An American military cemetery in the Netherlands has reportedly removed a pair of display panels discussing the 174 Black soldiers buried at the site.
The Netherlands American Cemetery is the final resting place for 8,301 American soldiers who died fighting in World War II.
In 2023, the American Battle Monuments Commission opened a visitor center at the cemetery and added a pair of informational panels which recognized the Black American troops who were “fighting on two fronts” against both the Nazis in Europe and against segregation back in the U.S.
One of the panels included comments from Jefferson Wiggins, a WWII soldier who helped bury the bodies of slain servicemembers at the site.
On Monday, Bas Albersen, a spokesperson for the governor of Limburg, said the provincial government was going to make an “urgent appeal” asking the commission and the U.S. ambassador to the Netherlands to return the panels to the visitor’s center, the Guardian reports.

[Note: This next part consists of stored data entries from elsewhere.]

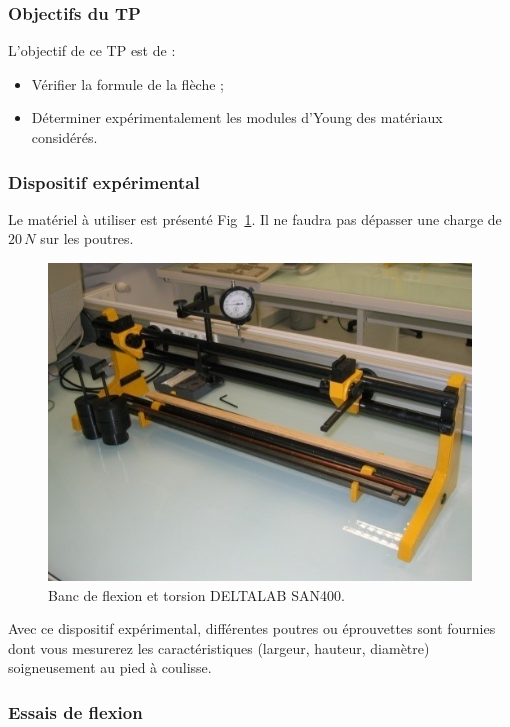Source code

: \documentclass[lecture.tex]{subfiles}
\begin{document}
\subsubsection{Objectifs du TP}

L'objectif de ce TP est de :
\begin{itemize}[label =, font =\tiny ]
\item Vérifier la formule de la flèche ;
\item Déterminer expérimentalement les modules d'Young des matériaux considérés.
\end{itemize}

\subsubsection{Dispositif expérimental}
Le matériel à utiliser est présenté Fig~\ref{Fig_BancFlex}. Il ne faudra pas dépasser une charge de $20\,N$ sur les poutres.
\begin{figure}[h!]
\centering
\includegraphics[scale=1]{Img_BancFlexion.jpg}
\caption{Banc de flexion et torsion DELTALAB SAN400.}
\label{Fig_BancFlex}
\end{figure}
Avec ce dispositif expérimental, différentes poutres ou éprouvettes sont fournies dont vous mesurerez les caractéristiques (largeur, hauteur, diamètre) soigneusement au pied à coulisse.

\subsubsection{Essais de flexion}
\end{document}
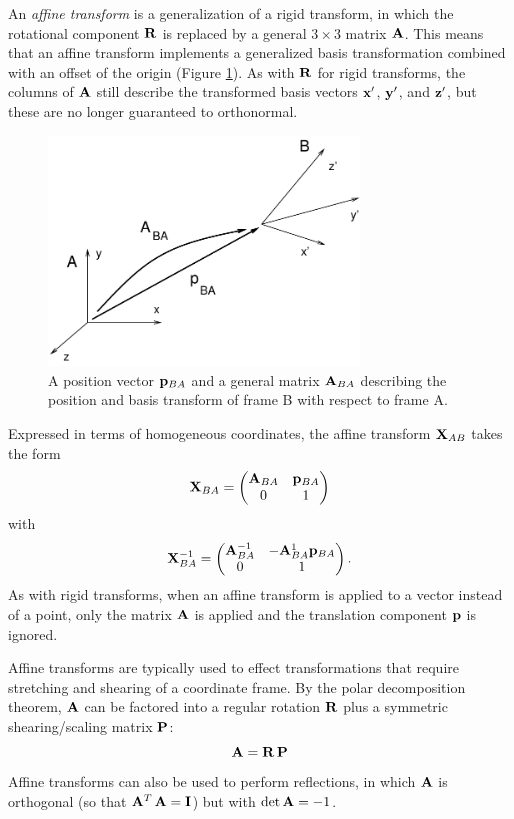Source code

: An {\it affine transform} is a generalization of a rigid transform, in
which the rotational component $\R$ is replaced by a general $3 \times
3$ matrix $\A$. This means that an affine transform implements a
generalized basis transformation combined with an offset of the origin
(Figure \ref{affineAB:fig}). As with $\R$ for rigid transforms, the
columns of $\A$ still describe the transformed basis vectors $\x'$,
$\y'$, and $\z'$, but these are no longer guaranteed to orthonormal.

\begin{figure}[h]
\begin{center}
 \includegraphics[width=3.25in]{images/affineAB}
\end{center}
\caption{A position vector $\p_{BA}$ and a general matrix $\A_{BA}$
describing the position and basis transform of frame B with respect to
frame A.}
\label{affineAB:fig}
\end{figure}

Expressed in terms of homogeneous coordinates,
the affine transform $\X_{AB}$ takes the form
%
\begin{equation}
\X_{BA} = \matl \A_{BA} & \p_{BA} \\ 0 & 1 \matr
\end{equation}
%
with
%
\begin{equation}
\X_{BA}^{-1} = \matl \A_{BA}^{-1} & -\A_{BA}^{\-1} \p_{BA} \\ 0 & 1 \matr.
\end{equation}
%
As with rigid transforms, when an affine transform is applied to a
vector instead of a point, only the matrix $\A$ is applied and the
translation component $\p$ is ignored.

Affine transforms are typically used to effect transformations that
require stretching and shearing of a coordinate frame.  By the polar
decomposition theorem, $\A$ can be factored into a regular
rotation $\R$ plus a symmetric shearing/scaling matrix $\P$:
%
\begin{equation}
\A = \R \, \P
\end{equation}
%
Affine transforms can also be used to perform reflections, in which
$\A$ is orthogonal (so that $\A^T \, \A = \I$) but with $\det \A =
-1$.

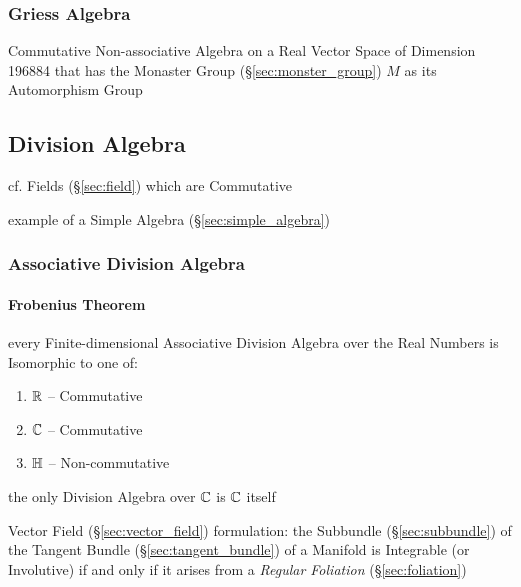 {{\subsubsection{Griess Algebra}\label{sec:griess_algebra}

Commutative Non-associative Algebra on a Real Vector Space of Dimension 196884
that has the Monaster Group (\S\ref{sec:monster_group}) $M$ as its Automorphism
Group



\subsection{Division Algebra}\label{sec:division_algebra}

cf. Fields (\S\ref{sec:field}) which are Commutative

example of a Simple Algebra (\S\ref{sec:simple_algebra})



\subsubsection{Associative Division Algebra}
\label{sec:associative_division_algebra}

\paragraph{Frobenius Theorem}\label{sec:frobenius_theorem}\hfill

every Finite-dimensional Associative Division Algebra over the Real Numbers is
Isomorphic to one of:
\begin{enumerate}
  \item $\mathbb{R}$ -- Commutative
  \item $\mathbb{C}$ -- Commutative
  \item $\mathbb{H}$ -- Non-commutative
\end{enumerate}

the only Division Algebra over $\mathbb{C}$ is $\mathbb{C}$ itself

Vector Field (\S\ref{sec:vector_field}) formulation: the Subbundle
(\S\ref{sec:subbundle}) of the Tangent Bundle (\S\ref{sec:tangent_bundle}) of a
Manifold is Integrable (or Involutive) if and only if it arises from a
\emph{Regular Foliation} (\S\ref{sec:foliation})

}}
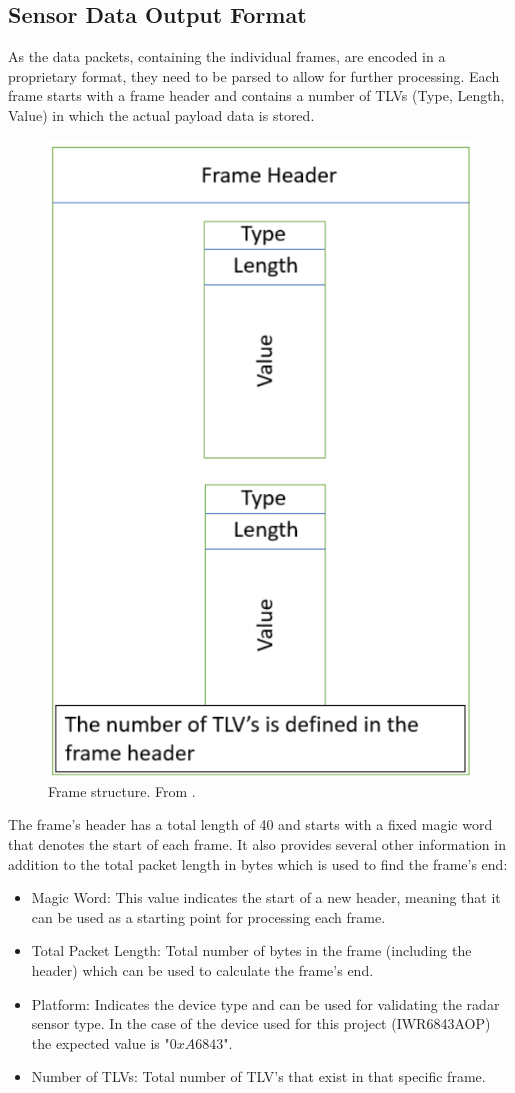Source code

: \subsection{Sensor Data Output Format}
As the data packets, containing the individual frames, are encoded in a proprietary format, they need to be parsed to allow for further processing.
Each frame starts with a frame header and contains a number of TLVs (Type, Length, Value) in which the actual payload data is stored\cite{mmwave_demo_doc}.
\begin{figure}[!htbp]
    \centering
    \includegraphics[width=0.4\linewidth]{images/UARTFrame.png}
    \caption{Frame structure. From \cite{mmwave_demo_output}.}
    \label{fig:UART data output format}
\end{figure}
\FloatBarrier\noindent
The frame's header has a total length of \SI{40}{\byte} and starts with a fixed magic word that denotes the start of each frame.
It also provides several other information in addition to the total packet length in bytes which is used to find the frame's end:
\begin{itemize}
    \item Magic Word: This value indicates the start of a new header, meaning that it can be used as a starting point for processing each frame.
    \item Total Packet Length: Total number of bytes in the frame (including the header) which can be used to calculate the frame's end.
    \item Platform: Indicates the device type and can be used for validating the radar sensor type. In the case of the device used for this project (IWR6843AOP) the expected value is "$0xA6843$".
    \item Number of TLVs: Total number of TLV's that exist in that specific frame.
\end{itemize}
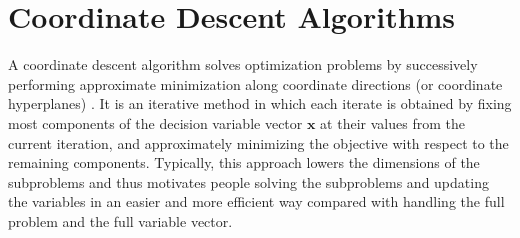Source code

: \section{Coordinate Descent Algorithms}
A coordinate descent algorithm solves optimization problems by successively
performing approximate minimization along coordinate directions (or coordinate
hyperplanes)
\cite{COORD_DESCENT_ALGO}.
It is an iterative method in which each iterate is obtained by fixing most
components of the decision variable vector $\bm x$ at their values from the
current iteration, and approximately minimizing the objective with respect to
the remaining components.
Typically, this approach lowers the dimensions of the subproblems and thus
motivates people solving the subproblems and updating the variables in an
easier and more efficient way compared with handling the full problem and the
full variable vector.

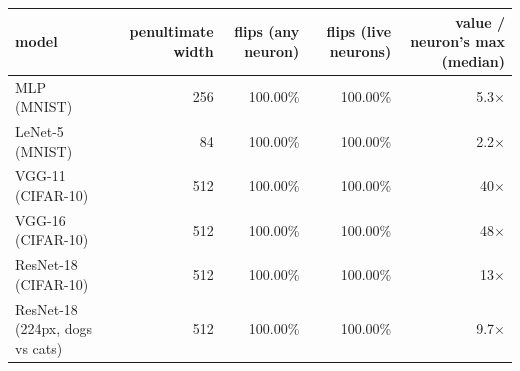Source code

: \begin{tabular}{lrrrr}
\toprule
model & penultimate width & flips (any neuron) & flips (live neurons) & value / neuron's max (median) \\
\midrule
MLP (MNIST) & 256 & 100.00\% & 100.00\% & 5.3$\times$ \\
LeNet-5 (MNIST) & 84 & 100.00\% & 100.00\% & 2.2$\times$ \\
VGG-11 (CIFAR-10) & 512 & 100.00\% & 100.00\% & 40$\times$ \\
VGG-16 (CIFAR-10) & 512 & 100.00\% & 100.00\% & 48$\times$ \\
ResNet-18 (CIFAR-10) & 512 & 100.00\% & 100.00\% & 13$\times$ \\
ResNet-18 (224px, dogs vs cats) & 512 & 100.00\% & 100.00\% & 9.7$\times$ \\
\bottomrule
\end{tabular}

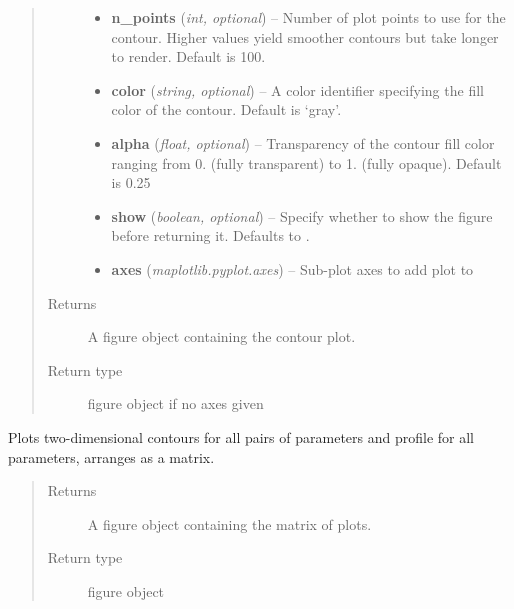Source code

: \documentclass[a4paper,10pt,english]{sphinxmanual}
\begin{document}
\begin{fulllineitems}
\begin{fulllineitems}
\begin{quote}
\begin{description}
\begin{itemize}
\item {} 
\textbf{n\_points} (\emph{int, optional}) --
Number of plot points to use for the contour. Higher
values yield smoother contours but take longer to
render. Default is 100.

\item {} 
\textbf{color} (\emph{string, optional}) --
A  color identifier specifying the fill color
of the contour. Default is `gray'.

\item {} 
\textbf{alpha} (\emph{float, optional}) --
Transparency of the contour fill color ranging from 0. (fully
transparent) to 1. (fully opaque). Default is 0.25

\item {} 
\textbf{show} (\emph{boolean, optional}) --
Specify whether to show the figure before returning it. Defaults
to .

\item {} 
\textbf{axes} (\emph{maplotlib.pyplot.axes}) --
Sub-plot axes to add plot to

\end{itemize}

\item[{Returns}] \leavevmode
A figure object containing the contour plot.

\item[{Return type}] \leavevmode
{} figure object if no axes given

\end{description}\end{quote}

\end{fulllineitems}


\begin{fulllineitems}
\label{index:kafe.fit.Fit.plot_correlations}
Plots two-dimensional contours for all pairs of parameters
and profile for all parameters, arranges as a matrix.
\begin{quote}\begin{description}
\item[{Returns}] \leavevmode
A figure object containing the matrix of plots.

\item[{Return type}] \leavevmode
{} figure object

\end{description}\end{quote}


\end{fulllineitems}
\end{fulllineitems}
\end{document}
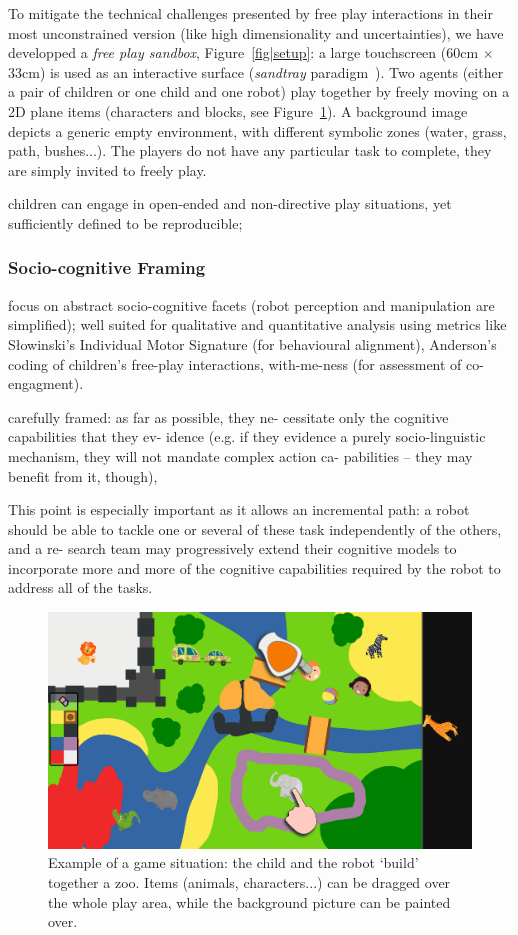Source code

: \documentclass{article}
\begin{document}
To mitigate the technical challenges presented by free play interactions in
their most unconstrained version (like
high dimensionality and uncertainties), we have developped a \emph{free play
sandbox}, Figure~\ref{fig|setup}: a large touchscreen (60cm $\times$ 33cm) is
used as an interactive surface (\emph{sandtray}
paradigm~\cite{baxter2012touchscreen}). Two agents (either a pair of children or
one child and one robot) play together by freely moving on a 2D plane items
(characters and blocks, see Figure~\ref{fig|sandbox}). A background image
depicts a generic empty environment, with different symbolic zones (water,
grass, path, bushes...). The players do not have any particular task to
complete, they are simply invited to freely play.


children can engage in open-ended and
non-directive play situations, yet sufficiently
defined to be reproducible; 

\subsubsection{Socio-cognitive Framing}

focus on abstract socio-cognitive facets (robot
perception and manipulation are simplified); well suited for qualitative and
quantitative analysis using metrics like Słowinski’s Individual Motor Signature
(for behavioural alignment), Anderson's~\cite{anderson2004social} coding of children’s free-play
interactions, with-me-ness (for assessment of co-engagment).

carefully framed: as far as possible, they ne-
cessitate only the cognitive capabilities that they ev-
idence (e.g. if they evidence a purely socio-linguistic
mechanism, they will not mandate complex action ca-
pabilities – they may benefit from it, though),

This point is especially important as it allows an
incremental path: a robot should be able to tackle one or
several of these task independently of the others, and a re-
search team may progressively extend their cognitive models
to incorporate more and more of the cognitive capabilities
required by the robot to address all of the tasks.


\begin{figure}
    \centering
    \includegraphics[width=0.9\linewidth]{sandbox}
    \caption{Example of a game situation: the child and the robot `build'
    together a zoo. Items (animals, characters...) can be dragged over the whole
    play area, while the background picture can be painted over.}
    \label{fig|sandbox}
\end{figure}
\end{document}
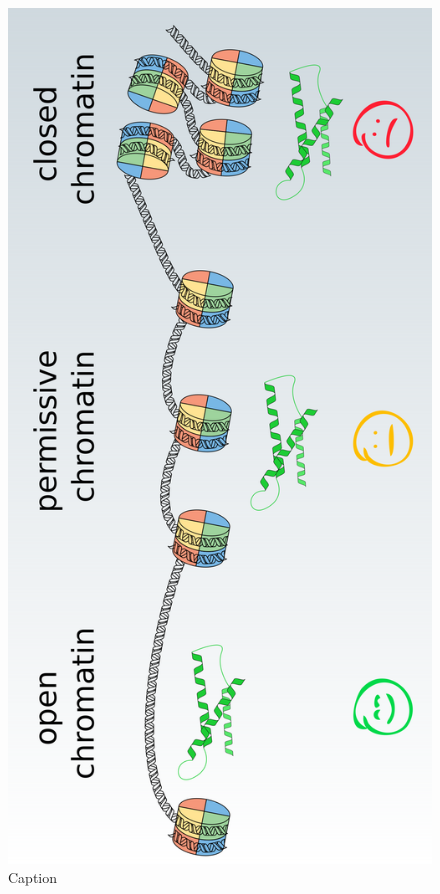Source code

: \begin{figure}[hbtp]
    \includegraphics[height=0.9\textheight]{ch1.Introduction/imgs/accessibility.png}
    \caption{Caption}
    \label{fig:accessibility}
\end{figure}



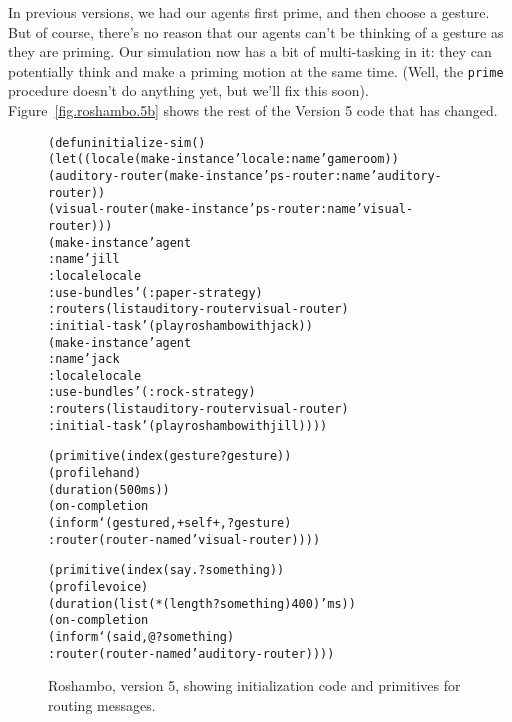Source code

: \documentclass[12pt]{article}
\newcommand{\ic}{\texttt}
\newenvironment{code}%
   {\begin{alltt}}%
   {\end{alltt}}
\newenvironment{float}%
   {\begin{center}}%
   {\end{center}
   }
\begin{document}
In previous versions, we had our agents first prime, and then choose a gesture. But of course, there's no reason that our agents can't be thinking of a gesture as they are priming. Our simulation now has a bit of multi-tasking in it: they can potentially think and make a priming motion at the same time. (Well, the \ic{prime} procedure doesn't do anything yet, but we'll fix this soon). Figure~\ref{fig.roshambo.5b} shows the rest of the Version 5 code that has changed.

\begin{figure}
\begin{float}
\begin{code}
(defun initialize-sim ()
  (let ((locale (make-instance 'locale :name 'gameroom))
        (auditory-router (make-instance 'ps-router :name 'auditory-router))
        (visual-router (make-instance 'ps-router :name 'visual-router)))
    (make-instance 'agent
      :name 'jill
      :locale locale
      :use-bundles '(:paper-strategy)
      :routers (list auditory-router visual-router)
      :initial-task '(play roshambo with jack))
    (make-instance 'agent
      :name 'jack
      :locale locale
      :use-bundles '(:rock-strategy)
      :routers (list auditory-router visual-router)
      :initial-task '(play roshambo with jill))))

(primitive (index (gesture ?gesture))
  (profile hand)
  (duration (500 ms))
  (on-completion 
   (inform `(gestured ,+self+ ,?gesture)
     :router (router-named 'visual-router))))			    

(primitive (index (say . ?something))
  (profile voice)
  (duration (list (* (length ?something) 400) 'ms))
  (on-completion 
   (inform `(said ,@?something)
     :router (router-named 'auditory-router))))
\end{code}
\end{float}
\caption{Roshambo, version 5, showing initialization code and primitives for routing messages.\label{fig.roshambo.5a}}
\end{figure}
\end{document}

“The displayed panels represented a history that we can never forget and from which we can learn, especially now that differences in the world are ever more magnified,” he said. “They fought for a freedom that they did not have themselves.”
The AMBC told CNN in a statement that the panels were removed after “an internal review of interpretive content” at the site. The commission noted that four other displays that highlight individual Black servicemembers are present at the visitors’ center.
The commission’s previous secretary, Biden-appointee Charles Djou, provided further context to the removal in a statement to CNN, saying the panels were taken down “via an internal agency review at the prompting of the Trump administration.”
The Independent has requested comment from the AMBC and the Department of Defense.
Relatives of the soldiers buried at the site — like Raphael Morris, nephew of WWII soldier Julius Morris — are frustrated by the removal of the plaque.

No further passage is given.